What equipment could you not do without?
A camera, a computer and, lately, a printing press.
Who or what inspires you?
Perhaps because I am a bit of a control freak when it comes to my work, I don’t think that I am inspired by anyone or anything to any significant extent. I do have an open and enquiring mind, however, and am quite adventurous in most areas of my life. I prefer the word influences to inspires. Whenever I visit a gallery, for instance, I take a notebook to record ideas that hit me as I absorb the work with a view to maybe incorporating some element of it into my own work. So, influenced by everything around me, not just art; but rarely inspired.
How is your work affected by living in this area?
Surprisingly, I have taken relatively few pictures in the Brighton & Hove area over the years and the UK in general, so I don’t think my work has been affected very much by living here. I know there are lots of good pictures to be taken in the area, but there are many excellent photographers living here and, to be honest, the best pics have already been taken! When it comes to outdoor/travel photography, I like to visit unfamiliar places in foreign lands, to experience the unusual, the unexpected, even the dangerous. I came close to death a few years ago in a remote part of the Australian interior when I narrowly avoided standing on a deadly brown snake. A mile from my vehicle and no human within at least 100kms, if it had bitten me I would have been dead within the hour. My kind of photo opp!
What’s your favourite thing to do locally?
For the past three years I have been living in Lewes and am still discovering this beautiful country town, dominated by the remains of Lewes Castle. Lots of nooks and crannies to discover and history to absorb. My favourite Lewes thing to do is take a long and leisurely Sunday-afternoon walk beside the River Ouse that runs through the town, followed by a pint of Harveys best in my local pub, the Lewes Arms.

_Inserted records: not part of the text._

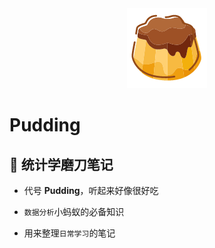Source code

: <div align=center><img src='https://github.com/mymmon/statistics-notebook/blob/master/_Pic/%E5%B8%83%E4%B8%81.png' /></div>

# Pudding

## 🍮 统计学磨刀笔记

- 代号 **Pudding**，听起来好像很好吃

- `数据分析`小蚂蚁的必备知识

- 用来整理`日常学习`的笔记
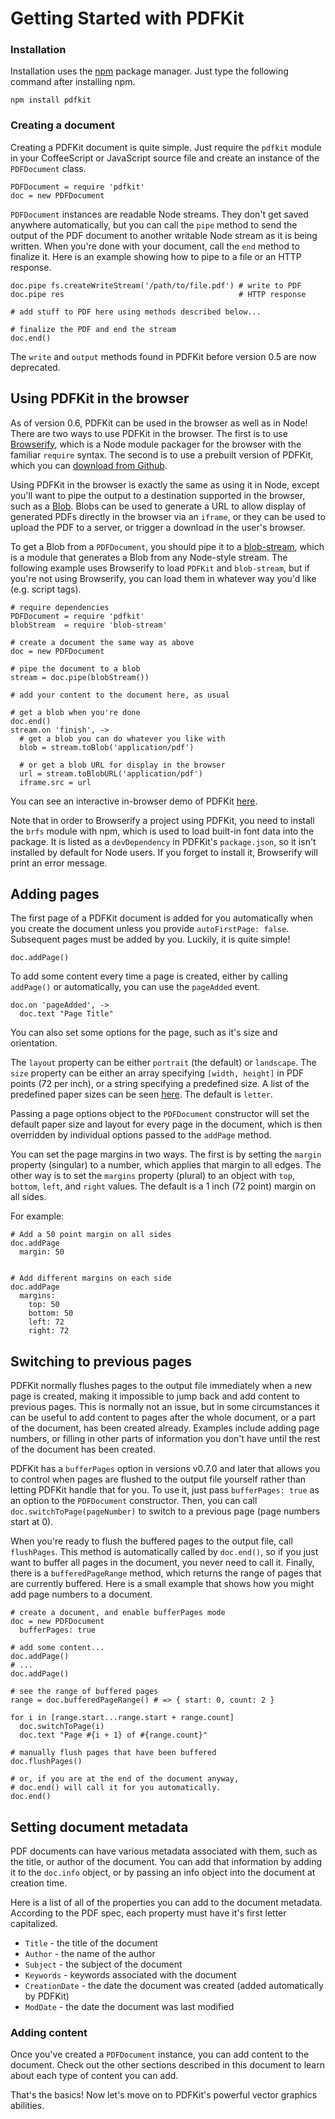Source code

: # Getting Started with PDFKit

### Installation

Installation uses the [npm](http://npmjs.org/) package manager. Just type the
following command after installing npm.
    
    npm install pdfkit

### Creating a document

Creating a PDFKit document is quite simple. Just require the `pdfkit` module
in your CoffeeScript or JavaScript source file and create an instance of the
`PDFDocument` class.

    PDFDocument = require 'pdfkit'
    doc = new PDFDocument
    
`PDFDocument` instances are readable Node streams. They don't get saved anywhere automatically,
but you can call the `pipe` method to send the output of the PDF document to another
writable Node stream as it is being written. When you're done with your document, call
the `end` method to finalize it. Here is an example showing how to pipe to a file or an HTTP response.

    doc.pipe fs.createWriteStream('/path/to/file.pdf') # write to PDF
    doc.pipe res                                       # HTTP response
    
    # add stuff to PDF here using methods described below...
    
    # finalize the PDF and end the stream
    doc.end()
    
The `write` and `output` methods found in PDFKit before version 0.5 are now deprecated.

## Using PDFKit in the browser

As of version 0.6, PDFKit can be used in the browser as well as in Node! 
There are two ways to use PDFKit in the browser.  The first is to use [Browserify](http://browserify.org/),
which is a Node module packager for the browser with the familiar `require` syntax.  The second is to use
a prebuilt version of PDFKit, which you can [download from Github](https://github.com/devongovett/pdfkit/releases).

Using PDFKit in the browser is exactly the same as using it in Node, except you'll want to pipe the 
output to a destination supported in the browser, such as a 
[Blob](https://developer.mozilla.org/en-US/docs/Web/API/Blob). Blobs can be used
to generate a URL to allow display of generated PDFs directly in the browser via an `iframe`, or they can
be used to upload the PDF to a server, or trigger a download in the user's browser.

To get a Blob from a `PDFDocument`, you should pipe it to a [blob-stream](https://github.com/devongovett/blob-stream),
which is a module that generates a Blob from any Node-style stream.  The following example uses Browserify to load 
`PDFKit` and `blob-stream`, but if you're not using Browserify, you can load them in whatever way you'd like (e.g. script tags).

    # require dependencies
    PDFDocument = require 'pdfkit'
    blobStream  = require 'blob-stream'

    # create a document the same way as above
    doc = new PDFDocument

    # pipe the document to a blob
    stream = doc.pipe(blobStream())

    # add your content to the document here, as usual

    # get a blob when you're done
    doc.end()
    stream.on 'finish', ->
      # get a blob you can do whatever you like with
      blob = stream.toBlob('application/pdf')

      # or get a blob URL for display in the browser
      url = stream.toBlobURL('application/pdf')
      iframe.src = url
      
You can see an interactive in-browser demo of PDFKit [here](http://pdfkit.org/demo/browser.html).

Note that in order to Browserify a project using PDFKit, you need to install the `brfs` module with npm, 
which is used to load built-in font data into the package. It is listed as a `devDependency` in 
PDFKit's `package.json`, so it isn't installed by default for Node users. 
If you forget to install it, Browserify will print an error message.

## Adding pages

The first page of a PDFKit document is added for you automatically when you
create the document unless you provide `autoFirstPage: false`. Subsequent pages must be added by you. Luckily, it is
quite simple!
    
    doc.addPage()

To add some content every time a page is created, either by calling `addPage()` or automatically, you can use the `pageAdded` event.
    
    doc.on 'pageAdded', ->
      doc.text "Page Title"

You can also set some options for the page, such as it's size and orientation.

The `layout` property can be either `portrait` (the default) or `landscape`.
The `size` property can be either an array specifying `[width, height]` in PDF
points (72 per inch), or a string specifying a predefined size. A
list of the predefined paper sizes can be seen [here](http://pdfkit.org/docs/paper_sizes.html). The
default is `letter`.

Passing a page options object to the `PDFDocument` constructor will
set the default paper size and layout for every page in the document, which is
then overridden by individual options passed to the `addPage` method.

You can set the page margins in two ways. The first is by setting the `margin` 
property (singular) to a number, which applies that margin to all edges. The
other way is to set the `margins` property (plural) to an object with `top`,
`bottom`, `left`, and `right` values.  The default is a 1 inch (72 point) margin
on all sides.

For example:

    # Add a 50 point margin on all sides
    doc.addPage
      margin: 50

      
    # Add different margins on each side
    doc.addPage
      margins:
        top: 50
        bottom: 50
        left: 72
        right: 72
        
## Switching to previous pages

PDFKit normally flushes pages to the output file immediately when a new page is created, making
it impossible to jump back and add content to previous pages.  This is normally not an issue, but
in some circumstances it can be useful to add content to pages after the whole document, or a part
of the document, has been created already.  Examples include adding page numbers, or filling in other
parts of information you don't have until the rest of the document has been created.

PDFKit has a `bufferPages` option in versions v0.7.0 and later that allows you to control when
pages are flushed to the output file yourself rather than letting PDFKit handle that for you. To use
it, just pass `bufferPages: true` as an option to the `PDFDocument` constructor.  Then, you can call
`doc.switchToPage(pageNumber)` to switch to a previous page (page numbers start at 0).

When you're ready to flush the buffered pages to the output file, call `flushPages`.
This method is automatically called by `doc.end()`, so if you just want to buffer all pages in the document, you
never need to call it.  Finally, there is a `bufferedPageRange` method, which returns the range
of pages that are currently buffered.  Here is a small example that shows how you might add page 
numbers to a document.

    # create a document, and enable bufferPages mode
    doc = new PDFDocument
      bufferPages: true
      
    # add some content...
    doc.addPage()
    # ...
    doc.addPage()
    
    # see the range of buffered pages
    range = doc.bufferedPageRange() # => { start: 0, count: 2 }
    
    for i in [range.start...range.start + range.count]
      doc.switchToPage(i)
      doc.text "Page #{i + 1} of #{range.count}"
        
    # manually flush pages that have been buffered
    doc.flushPages()
    
    # or, if you are at the end of the document anyway,
    # doc.end() will call it for you automatically.
    doc.end()

## Setting document metadata

PDF documents can have various metadata associated with them, such as the
title, or author of the document. You can add that information by adding it to
the `doc.info` object, or by passing an info object into the document at
creation time.

Here is a list of all of the properties you can add to the document metadata.
According to the PDF spec, each property must have it's first letter
capitalized.

  * `Title` - the title of the document
  * `Author` - the name of the author
  * `Subject` - the subject of the document
  * `Keywords` - keywords associated with the document
  * `CreationDate` - the date the document was created (added automatically by PDFKit)
  * `ModDate` - the date the document was last modified

### Adding content

Once you've created a `PDFDocument` instance, you can add content to the
document. Check out the other sections described in this document to
learn about each type of content you can add.

That's the basics! Now let's move on to PDFKit's powerful vector graphics
abilities.
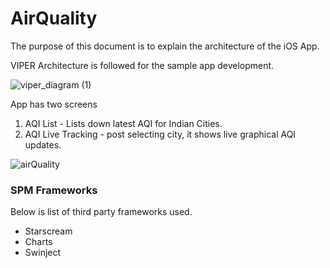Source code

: # AirQuality

The purpose of this document is to explain the architecture of the iOS App. 

VIPER Architecture is followed for the sample app development.

![viper_diagram (1)](https://user-images.githubusercontent.com/104490038/168082408-f42b3f40-2802-4478-b9f9-bc2d41f26758.png)


App has two screens 

1. AQI List - Lists down latest AQI for Indian Cities.
2. AQI Live Tracking - post selecting city, it shows live graphical AQI updates.


![airQuality](https://user-images.githubusercontent.com/104490038/168083819-2f7f38a8-5ec6-4d37-a09c-0fc2b856e170.gif)


### SPM Frameworks

Below is list of third party frameworks used.

- Starscream
- Charts
- Swinject


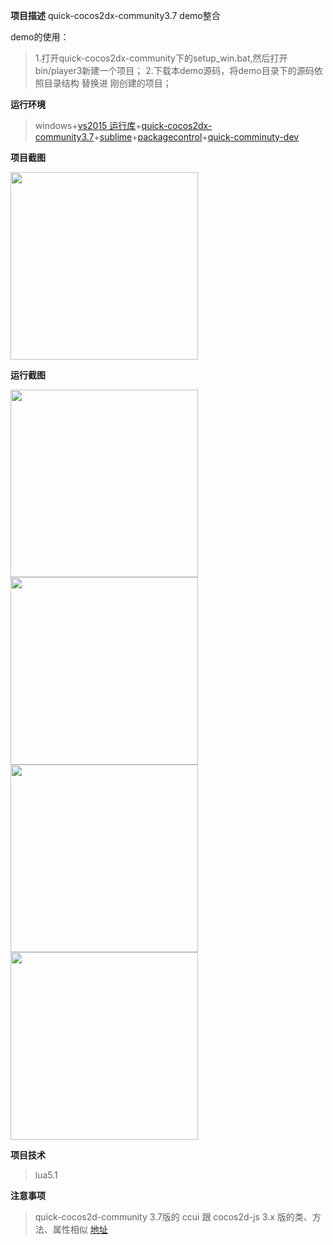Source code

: **项目描述**
quick-cocos2dx-community3.7 demo整合

demo的使用：

> 1.打开quick-cocos2dx-community下的setup_win.bat,然后打开bin/player3新建一个项目；
> 2.下载本demo源码，将demo目录下的源码依照目录结构 替换进 刚创建的项目；

**运行环境**

> windows+[vs2015 运行库](http://8dx.pc6.com/xjq6/WeiRuanRunTimeTool_1028.zip)+[quick-cocos2dx-community3.7](https://pan.baidu.com/s/1PP253-frPSItlaQyaa2ZIw)+[sublime](https://download.sublimetext.com/Sublime%20Text%20Build%203176%20x64%20Setup.exe)+[packagecontrol](https://packagecontrol.io/installation)+[quick-comminuty-dev](https://github.com/iTyran/quick-comminuty-dev/archive/master.zip)

**项目截图**

<img src='https://github.com/BrighterEyer/quick-cocos2dx-community/blob/master/demo/%E6%88%AA%E5%9B%BE/%E9%A1%B9%E7%9B%AE%E6%88%AA%E5%9B%BE.png?raw=true' width="300" height="300" />

**运行截图**

<img src='https://github.com/BrighterEyer/quick-cocos2dx-community/blob/master/demo/%E6%88%AA%E5%9B%BE/%E8%BF%90%E8%A1%8C%E6%88%AA%E5%9B%BE01.png?raw=true' width="300" height="300" />

<img src='https://github.com/BrighterEyer/quick-cocos2dx-community/blob/master/demo/%E6%88%AA%E5%9B%BE/%E8%BF%90%E8%A1%8C%E6%88%AA%E5%9B%BE02.gif?raw=true' width="300" height="300" />

<img src='https://github.com/BrighterEyer/quick-cocos2dx-community/blob/master/demo/%E6%88%AA%E5%9B%BE/%E8%BF%90%E8%A1%8C%E6%88%AA%E5%9B%BE03.gif?raw=true' width="300" height="300" />

<img src='https://github.com/BrighterEyer/quick-cocos2dx-community/blob/master/demo/%E6%88%AA%E5%9B%BE/%E8%BF%90%E8%A1%8C%E6%88%AA%E5%9B%BE04.gif?raw=true' width="300" height="300" />

**项目技术**

> lua5.1

**注意事项**

> quick-cocos2d-community 3.7版的 ccui 跟 cocos2d-js 3.x 版的类、方法、属性相似
> [地址](http://docs.cocos2d-x.org/api-ref/js/v3x/)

What’s your favourite gallery (or place to see/experience art)?
I have always been disappointed by the small number of fine art galleries in Brighton with a consistently high standard of work that don’t mind taking curatorial risks and have regular exhibitions – and don’t double as a shop. Before the Covid-19 pandemic I travelled up to London 2-3 times a week for gallery openings and have never ceased to be impressed by the quality and quantity of worthwhile art to be seen there. Difficult to choose a favourite, but it would probably be Islington’s ‘No. 20 Arts’. In Brighton, it would be the Phoenix.
If you could collaborate with one artist, from any time, who would it be and why?
I enjoy the work of many contemporary artists, not just photographers and printmakers, but I cannot imagine collaborating with any of them nor, indeed, anyone; artist or otherwise. I am not a natural collaborator. Having said that, I think I’d enjoy making a film with Wim Wenders, a great director and photographer.